* Task
The response should be the lines of the data, starting at the first and ending at the one that contains "dealing with units.**", copied without change.

* Supplied information
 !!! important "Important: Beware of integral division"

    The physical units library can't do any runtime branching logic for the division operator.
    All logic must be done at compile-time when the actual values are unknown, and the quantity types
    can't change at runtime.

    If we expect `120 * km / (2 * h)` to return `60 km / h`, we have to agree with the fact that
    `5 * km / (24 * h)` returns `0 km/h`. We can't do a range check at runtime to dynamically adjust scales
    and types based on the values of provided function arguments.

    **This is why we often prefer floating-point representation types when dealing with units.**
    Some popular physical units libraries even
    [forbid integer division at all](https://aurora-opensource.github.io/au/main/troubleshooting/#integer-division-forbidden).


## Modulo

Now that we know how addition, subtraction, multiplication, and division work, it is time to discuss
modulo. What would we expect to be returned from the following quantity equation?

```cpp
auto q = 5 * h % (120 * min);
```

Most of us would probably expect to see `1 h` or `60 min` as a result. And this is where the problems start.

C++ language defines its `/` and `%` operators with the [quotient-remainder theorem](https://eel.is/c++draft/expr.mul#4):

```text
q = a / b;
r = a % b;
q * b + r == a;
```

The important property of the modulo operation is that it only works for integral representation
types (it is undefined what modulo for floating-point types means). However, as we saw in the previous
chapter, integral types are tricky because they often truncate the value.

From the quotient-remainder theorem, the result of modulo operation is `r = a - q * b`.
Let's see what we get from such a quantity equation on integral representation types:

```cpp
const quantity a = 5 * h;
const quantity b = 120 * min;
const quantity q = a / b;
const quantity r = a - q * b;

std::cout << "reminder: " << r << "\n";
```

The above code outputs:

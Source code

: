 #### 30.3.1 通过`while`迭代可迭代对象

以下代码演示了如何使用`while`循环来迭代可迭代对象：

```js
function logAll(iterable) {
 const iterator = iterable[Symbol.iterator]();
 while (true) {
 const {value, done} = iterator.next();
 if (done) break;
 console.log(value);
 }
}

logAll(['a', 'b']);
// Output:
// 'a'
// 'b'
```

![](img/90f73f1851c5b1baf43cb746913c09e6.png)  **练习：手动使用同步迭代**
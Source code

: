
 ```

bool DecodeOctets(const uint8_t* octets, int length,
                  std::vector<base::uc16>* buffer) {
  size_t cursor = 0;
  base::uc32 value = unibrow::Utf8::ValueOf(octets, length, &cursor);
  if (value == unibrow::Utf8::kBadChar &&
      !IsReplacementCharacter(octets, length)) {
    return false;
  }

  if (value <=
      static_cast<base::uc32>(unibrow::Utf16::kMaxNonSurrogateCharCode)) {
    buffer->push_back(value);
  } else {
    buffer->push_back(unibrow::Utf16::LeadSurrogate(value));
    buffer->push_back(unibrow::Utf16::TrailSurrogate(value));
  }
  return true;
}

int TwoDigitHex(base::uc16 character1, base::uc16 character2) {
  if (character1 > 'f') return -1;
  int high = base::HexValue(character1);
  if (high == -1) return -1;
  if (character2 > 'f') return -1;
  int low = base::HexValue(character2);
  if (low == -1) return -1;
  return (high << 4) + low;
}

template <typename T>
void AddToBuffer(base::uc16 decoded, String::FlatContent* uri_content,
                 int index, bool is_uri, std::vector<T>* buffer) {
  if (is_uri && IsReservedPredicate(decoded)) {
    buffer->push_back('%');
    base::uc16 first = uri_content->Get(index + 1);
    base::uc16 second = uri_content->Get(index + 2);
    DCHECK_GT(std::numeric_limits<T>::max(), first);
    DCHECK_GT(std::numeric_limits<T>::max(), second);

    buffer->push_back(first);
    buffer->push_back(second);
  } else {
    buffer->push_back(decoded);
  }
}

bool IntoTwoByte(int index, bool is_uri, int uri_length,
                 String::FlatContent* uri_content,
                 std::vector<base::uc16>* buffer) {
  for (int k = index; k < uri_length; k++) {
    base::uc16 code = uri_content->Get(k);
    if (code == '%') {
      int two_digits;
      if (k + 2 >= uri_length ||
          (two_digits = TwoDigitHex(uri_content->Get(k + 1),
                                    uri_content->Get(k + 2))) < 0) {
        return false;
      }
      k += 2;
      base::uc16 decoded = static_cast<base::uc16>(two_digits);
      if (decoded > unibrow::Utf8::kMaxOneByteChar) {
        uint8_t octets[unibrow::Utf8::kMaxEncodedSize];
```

* Written response
 !!! important "Important: Beware of integral division"

    The physical units library can't do any runtime branching logic for the division operator.
    All logic must be done at compile-time when the actual values are unknown, and the quantity types
    can't change at runtime.

    If we expect `120 * km / (2 * h)` to return `60 km / h`, we have to agree with the fact that
    `5 * km / (24 * h)` returns `0 km/h`. We can't do a range check at runtime to dynamically adjust scales
    and types based on the values of provided function arguments.

    **This is why we often prefer floating-point representation types when dealing with units.**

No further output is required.